And, suddenly, weird gets even weirder. After the months-long discussion around fake news and how Facebook and Google are fighting to control it in the U.S. and around Europe, Google Home now appears to be gossip-mongering, according to a report by Quartz.

Apparently, Google Home appears to be picking up fake news from Google Search and feeding that to its users. We know that Google Home piggybacks on Google’s search capability, so it’s possible that it is picking out news without realizing whether it’s from a verified source or a hoax.

That leads us to a very important fact about Google itself. The search engine crawls billions of pages every day, not knowing what’s true and what’s not. Google Home’s response would be no different from what Google Search will throw out for a particular search query.

For example, Marketing Land and Search Land founder Danny Sullivan asked his Google Home whether Republicans were fascist, and Google Home reportedly replied: “Yes, republicans = nazis.”

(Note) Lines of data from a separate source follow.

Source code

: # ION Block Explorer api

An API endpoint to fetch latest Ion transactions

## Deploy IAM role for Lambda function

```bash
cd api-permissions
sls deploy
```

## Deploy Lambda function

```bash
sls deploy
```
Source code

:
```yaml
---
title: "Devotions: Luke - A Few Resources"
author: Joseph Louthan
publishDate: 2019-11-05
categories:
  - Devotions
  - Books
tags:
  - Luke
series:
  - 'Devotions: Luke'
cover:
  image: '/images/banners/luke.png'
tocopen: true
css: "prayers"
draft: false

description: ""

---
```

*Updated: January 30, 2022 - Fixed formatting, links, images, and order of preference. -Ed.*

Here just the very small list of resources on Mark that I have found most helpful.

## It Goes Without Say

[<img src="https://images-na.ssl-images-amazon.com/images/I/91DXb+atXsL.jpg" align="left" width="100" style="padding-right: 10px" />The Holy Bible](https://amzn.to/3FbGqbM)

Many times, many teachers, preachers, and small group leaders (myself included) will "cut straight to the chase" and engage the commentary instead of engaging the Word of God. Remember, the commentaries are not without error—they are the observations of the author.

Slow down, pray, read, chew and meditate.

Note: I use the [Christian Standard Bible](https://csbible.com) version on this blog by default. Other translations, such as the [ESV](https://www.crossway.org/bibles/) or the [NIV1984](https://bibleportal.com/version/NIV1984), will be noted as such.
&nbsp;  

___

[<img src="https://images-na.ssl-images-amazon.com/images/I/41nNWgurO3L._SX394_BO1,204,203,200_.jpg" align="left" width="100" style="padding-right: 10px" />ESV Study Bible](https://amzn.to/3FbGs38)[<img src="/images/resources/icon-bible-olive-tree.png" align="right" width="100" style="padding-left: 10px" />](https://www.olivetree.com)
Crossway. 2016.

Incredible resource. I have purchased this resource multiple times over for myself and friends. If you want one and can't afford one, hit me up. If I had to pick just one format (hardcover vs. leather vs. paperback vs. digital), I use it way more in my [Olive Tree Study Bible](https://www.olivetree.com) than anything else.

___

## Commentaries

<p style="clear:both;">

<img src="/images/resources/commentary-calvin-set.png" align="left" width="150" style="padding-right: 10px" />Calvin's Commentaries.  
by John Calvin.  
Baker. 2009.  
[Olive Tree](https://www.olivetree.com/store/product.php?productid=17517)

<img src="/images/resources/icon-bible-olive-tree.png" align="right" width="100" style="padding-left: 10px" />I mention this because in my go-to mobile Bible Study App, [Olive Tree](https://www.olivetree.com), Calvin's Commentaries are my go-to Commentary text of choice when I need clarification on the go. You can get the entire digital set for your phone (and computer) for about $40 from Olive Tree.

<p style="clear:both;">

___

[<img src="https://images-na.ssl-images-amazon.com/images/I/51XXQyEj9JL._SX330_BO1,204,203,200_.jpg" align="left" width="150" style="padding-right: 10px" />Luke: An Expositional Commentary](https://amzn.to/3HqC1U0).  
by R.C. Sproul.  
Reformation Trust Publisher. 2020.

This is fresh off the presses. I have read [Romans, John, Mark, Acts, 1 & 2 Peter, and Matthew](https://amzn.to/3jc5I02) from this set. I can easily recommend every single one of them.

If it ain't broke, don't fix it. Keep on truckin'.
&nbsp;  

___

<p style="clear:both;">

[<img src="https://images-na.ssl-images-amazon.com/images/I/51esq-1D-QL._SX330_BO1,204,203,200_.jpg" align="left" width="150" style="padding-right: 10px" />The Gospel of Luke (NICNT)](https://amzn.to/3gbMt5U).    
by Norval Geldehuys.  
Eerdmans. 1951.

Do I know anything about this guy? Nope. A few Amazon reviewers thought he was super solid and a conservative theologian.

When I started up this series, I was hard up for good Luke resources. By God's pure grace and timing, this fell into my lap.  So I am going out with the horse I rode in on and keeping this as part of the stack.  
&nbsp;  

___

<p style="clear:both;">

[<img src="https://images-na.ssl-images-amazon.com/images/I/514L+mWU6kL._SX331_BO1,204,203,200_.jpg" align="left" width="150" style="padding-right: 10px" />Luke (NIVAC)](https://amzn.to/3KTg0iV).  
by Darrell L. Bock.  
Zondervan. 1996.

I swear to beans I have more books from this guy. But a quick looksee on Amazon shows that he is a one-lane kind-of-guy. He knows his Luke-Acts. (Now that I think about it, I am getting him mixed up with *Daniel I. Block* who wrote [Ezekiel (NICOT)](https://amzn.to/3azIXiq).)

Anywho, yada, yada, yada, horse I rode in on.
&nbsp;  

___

When asked by BBC News’ tech correspondent Rory Cellan-Jones whether former U.S. president Barack Obama was planning a coup, Google Home confirmed that “Obama is in bed with the Communist Chinese and may, in fact, be planning a Communist coup d’état at the end of his term.”

That’s obviously false information on both counts, but how does Google Home actually get these answers?

The clue to this lies in the way the questions are asked, and the information that Google Search is able to find within its indexed database of webpages. If only spurious or malicious sources have written about that particular topic, that’s what Google will show – and that’s what Google Home is parroting as well.




The Internet can be a very useful tool, but it’s not an infallible source of information. Unfortunately, a lot of people don’t realize that. They assume that just because something has been published online, that the information is credible.

Media houses and news websites take great pains to ensure that their information is as accurate as possible, even when talking about leaks and rumors. That credibility is destroyed when other sites claiming to be genuine spread false news, hoaxes and generally inaccurate information.

Does that mean the Internet should be curated? Not at all. In fact, that’s what net neutrality is about, in spirit. No single entity or group should be allowed to control what people can and cannot access on the Internet. However, that leaves a big gap for malicious websites to come in and spread fake news reports.




The incidents with Google Home merely highlight a bigger problem we have, not only with the authenticity of information found on the Internet, but the massive amount of trust that users place on it.

Both Google and Facebook are trying to address the issue by introducing better content flagging tools, better third-party checks and other automated technologies. But this isn’t something that can be stamped out in a few weeks or months.

We can only hope that websites that promote or carry fake news and other digital garbage will be caught and permanently banned so they won’t be able to prey on unsuspecting Internet users ever again – at least, not under the same banner.




It’s a long, drawn out battle between tech giants and fake news peddlers, but as long as there are robbers, the cops will need to be on their toes at all times.